START TASK INPUT

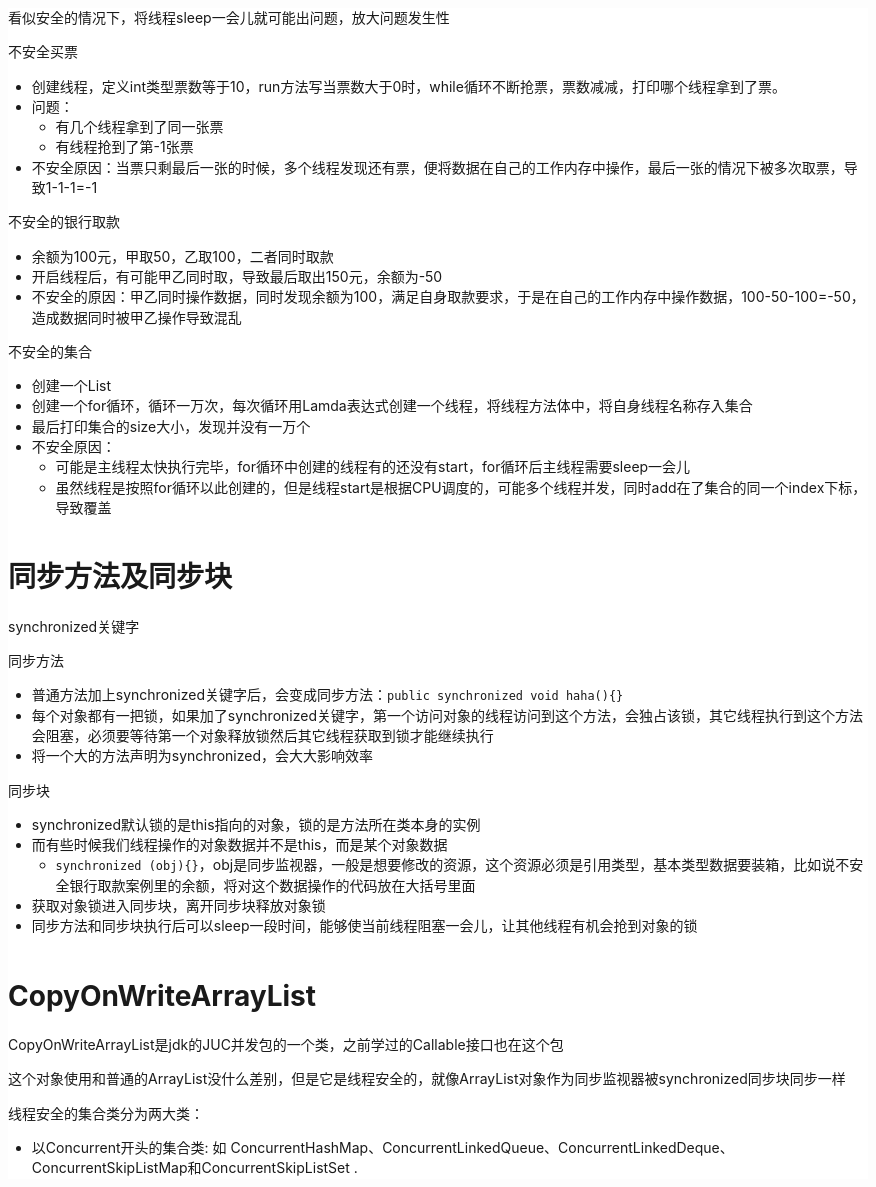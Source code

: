 看似安全的情况下，将线程sleep一会儿就可能出问题，放大问题发生性

不安全买票

- 创建线程，定义int类型票数等于10，run方法写当票数大于0时，while循环不断抢票，票数减减，打印哪个线程拿到了票。
- 问题：
  - 有几个线程拿到了同一张票
  - 有线程抢到了第-1张票
- 不安全原因：当票只剩最后一张的时候，多个线程发现还有票，便将数据在自己的工作内存中操作，最后一张的情况下被多次取票，导致1-1-1=-1

不安全的银行取款

- 余额为100元，甲取50，乙取100，二者同时取款
- 开启线程后，有可能甲乙同时取，导致最后取出150元，余额为-50
- 不安全的原因：甲乙同时操作数据，同时发现余额为100，满足自身取款要求，于是在自己的工作内存中操作数据，100-50-100=-50，造成数据同时被甲乙操作导致混乱

不安全的集合

- 创建一个List
- 创建一个for循环，循环一万次，每次循环用Lamda表达式创建一个线程，将线程方法体中，将自身线程名称存入集合
- 最后打印集合的size大小，发现并没有一万个
- 不安全原因：
  - 可能是主线程太快执行完毕，for循环中创建的线程有的还没有start，for循环后主线程需要sleep一会儿
  - 虽然线程是按照for循环以此创建的，但是线程start是根据CPU调度的，可能多个线程并发，同时add在了集合的同一个index下标，导致覆盖

# 同步方法及同步块

synchronized关键字

同步方法

- 普通方法加上synchronized关键字后，会变成同步方法：`public synchronized void haha(){}`
- 每个对象都有一把锁，如果加了synchronized关键字，第一个访问对象的线程访问到这个方法，会独占该锁，其它线程执行到这个方法会阻塞，必须要等待第一个对象释放锁然后其它线程获取到锁才能继续执行
- 将一个大的方法声明为synchronized，会大大影响效率

同步块

- synchronized默认锁的是this指向的对象，锁的是方法所在类本身的实例
- 而有些时候我们线程操作的对象数据并不是this，而是某个对象数据
  - `synchronized (obj){}`，obj是同步监视器，一般是想要修改的资源，这个资源必须是引用类型，基本类型数据要装箱，比如说不安全银行取款案例里的余额，将对这个数据操作的代码放在大括号里面
- 获取对象锁进入同步块，离开同步块释放对象锁
- 同步方法和同步块执行后可以sleep一段时间，能够使当前线程阻塞一会儿，让其他线程有机会抢到对象的锁

# CopyOnWriteArrayList

CopyOnWriteArrayList是jdk的JUC并发包的一个类，之前学过的Callable接口也在这个包

这个对象使用和普通的ArrayList没什么差别，但是它是线程安全的，就像ArrayList对象作为同步监视器被synchronized同步块同步一样

线程安全的集合类分为两大类：

- 以Concurrent开头的集合类: 如 ConcurrentHashMap、ConcurrentLinkedQueue、ConcurrentLinkedDeque、ConcurrentSkipListMap和ConcurrentSkipListSet .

END TASK INPUT

◆ **EXERCISE BRIEF**: Each line of the data that has the string "不安全原因" should be returned.

◆ **YOUR RESPONSE**:
- 不安全原因：当票只剩最后一张的时候，多个线程发现还有票，便将数据在自己的工作内存中操作，最后一张的情况下被多次取票，导致1-1-1=-1
- 不安全原因：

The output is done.